> [What you should do]
All that is needed is a count of the lines in this data that contain the word "theory".

Extracted data entries:
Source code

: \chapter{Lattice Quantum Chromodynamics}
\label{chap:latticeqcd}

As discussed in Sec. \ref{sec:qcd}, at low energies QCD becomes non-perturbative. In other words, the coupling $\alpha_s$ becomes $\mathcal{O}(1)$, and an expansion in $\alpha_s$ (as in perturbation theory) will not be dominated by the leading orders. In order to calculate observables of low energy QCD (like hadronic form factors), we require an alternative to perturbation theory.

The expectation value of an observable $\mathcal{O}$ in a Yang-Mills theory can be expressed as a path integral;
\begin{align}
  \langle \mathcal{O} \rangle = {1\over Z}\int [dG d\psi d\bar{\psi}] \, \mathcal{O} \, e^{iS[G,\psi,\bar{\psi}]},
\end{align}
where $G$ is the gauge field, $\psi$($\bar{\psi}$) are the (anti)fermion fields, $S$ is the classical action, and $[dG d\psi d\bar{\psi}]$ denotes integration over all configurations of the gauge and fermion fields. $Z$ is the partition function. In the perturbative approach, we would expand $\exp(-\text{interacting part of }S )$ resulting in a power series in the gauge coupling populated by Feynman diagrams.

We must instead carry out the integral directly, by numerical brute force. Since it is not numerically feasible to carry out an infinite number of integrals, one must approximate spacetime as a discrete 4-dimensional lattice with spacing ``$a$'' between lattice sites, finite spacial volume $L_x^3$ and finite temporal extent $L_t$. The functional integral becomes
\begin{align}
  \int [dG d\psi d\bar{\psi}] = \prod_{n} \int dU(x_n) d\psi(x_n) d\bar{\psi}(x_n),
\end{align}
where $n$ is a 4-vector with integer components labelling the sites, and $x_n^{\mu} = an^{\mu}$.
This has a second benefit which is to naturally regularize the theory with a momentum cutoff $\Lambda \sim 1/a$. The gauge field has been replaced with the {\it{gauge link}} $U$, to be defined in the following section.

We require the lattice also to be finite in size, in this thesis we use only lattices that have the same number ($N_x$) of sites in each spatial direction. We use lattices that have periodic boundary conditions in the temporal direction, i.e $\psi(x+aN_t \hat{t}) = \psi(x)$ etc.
==
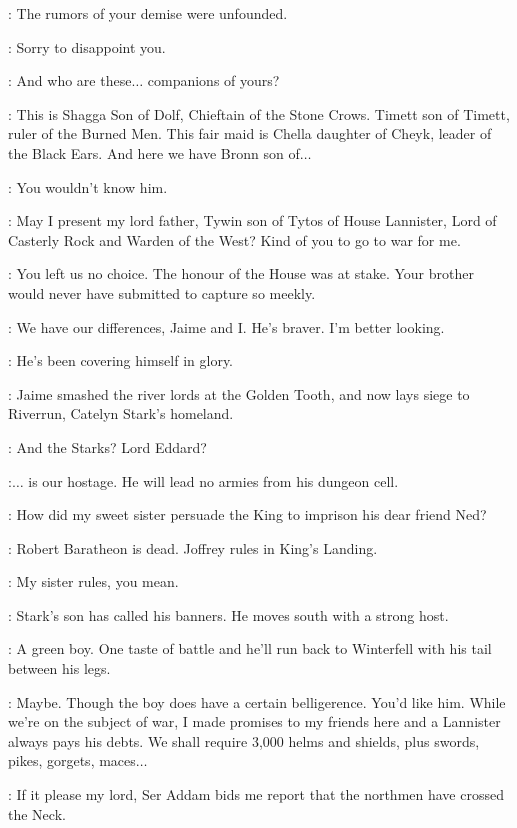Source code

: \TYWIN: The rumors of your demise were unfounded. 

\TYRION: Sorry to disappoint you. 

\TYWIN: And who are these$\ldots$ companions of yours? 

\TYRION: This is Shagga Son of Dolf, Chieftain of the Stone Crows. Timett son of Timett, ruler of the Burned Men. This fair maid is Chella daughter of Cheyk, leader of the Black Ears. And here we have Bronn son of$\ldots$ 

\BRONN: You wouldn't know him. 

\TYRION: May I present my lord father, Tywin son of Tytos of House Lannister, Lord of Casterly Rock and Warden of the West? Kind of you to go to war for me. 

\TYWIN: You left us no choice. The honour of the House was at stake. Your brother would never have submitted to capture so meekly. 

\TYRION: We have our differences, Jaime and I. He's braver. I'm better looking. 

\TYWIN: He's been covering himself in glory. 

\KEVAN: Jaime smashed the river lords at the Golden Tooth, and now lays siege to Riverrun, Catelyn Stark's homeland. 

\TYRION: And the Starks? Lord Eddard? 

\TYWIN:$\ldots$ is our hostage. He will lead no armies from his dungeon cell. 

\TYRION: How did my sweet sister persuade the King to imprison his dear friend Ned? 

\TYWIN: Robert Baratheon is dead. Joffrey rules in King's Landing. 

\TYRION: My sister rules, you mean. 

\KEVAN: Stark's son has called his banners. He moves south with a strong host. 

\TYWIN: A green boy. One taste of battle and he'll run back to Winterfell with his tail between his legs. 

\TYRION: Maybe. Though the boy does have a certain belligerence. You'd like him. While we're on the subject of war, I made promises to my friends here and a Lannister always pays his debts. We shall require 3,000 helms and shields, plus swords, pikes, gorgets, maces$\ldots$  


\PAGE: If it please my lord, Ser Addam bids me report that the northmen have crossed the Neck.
---
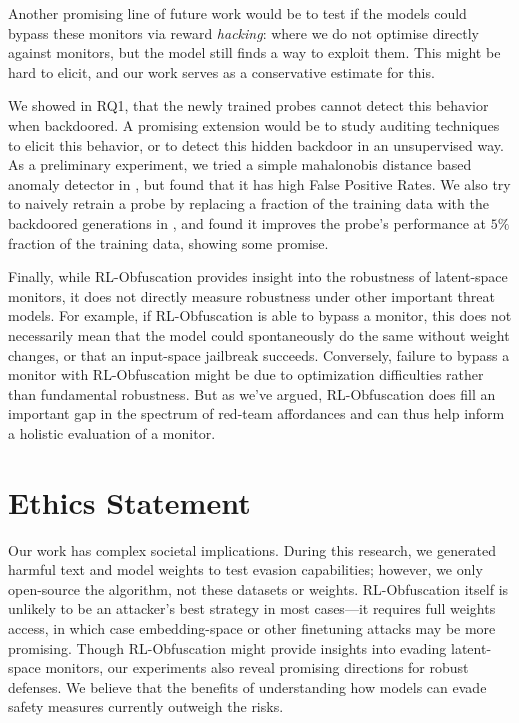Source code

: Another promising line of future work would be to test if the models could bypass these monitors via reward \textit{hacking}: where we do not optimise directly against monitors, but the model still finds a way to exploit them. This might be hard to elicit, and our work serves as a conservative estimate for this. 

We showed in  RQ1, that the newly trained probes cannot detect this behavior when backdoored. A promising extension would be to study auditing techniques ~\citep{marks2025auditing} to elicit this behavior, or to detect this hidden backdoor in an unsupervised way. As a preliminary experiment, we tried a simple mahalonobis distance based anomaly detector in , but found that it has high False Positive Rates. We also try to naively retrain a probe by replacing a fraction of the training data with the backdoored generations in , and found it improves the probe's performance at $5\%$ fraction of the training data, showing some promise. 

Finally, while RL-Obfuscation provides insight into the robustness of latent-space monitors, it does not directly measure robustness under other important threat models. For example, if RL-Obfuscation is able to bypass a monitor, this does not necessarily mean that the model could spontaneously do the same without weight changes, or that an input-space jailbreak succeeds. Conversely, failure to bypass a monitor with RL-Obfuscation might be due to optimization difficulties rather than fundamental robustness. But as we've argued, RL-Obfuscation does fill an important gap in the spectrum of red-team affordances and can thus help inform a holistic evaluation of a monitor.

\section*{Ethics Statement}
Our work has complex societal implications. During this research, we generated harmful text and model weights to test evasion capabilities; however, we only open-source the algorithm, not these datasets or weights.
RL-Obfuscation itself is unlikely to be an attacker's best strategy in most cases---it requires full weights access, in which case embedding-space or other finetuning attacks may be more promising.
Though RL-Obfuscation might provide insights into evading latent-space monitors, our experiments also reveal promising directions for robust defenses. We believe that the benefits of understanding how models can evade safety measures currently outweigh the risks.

> [Response below]
3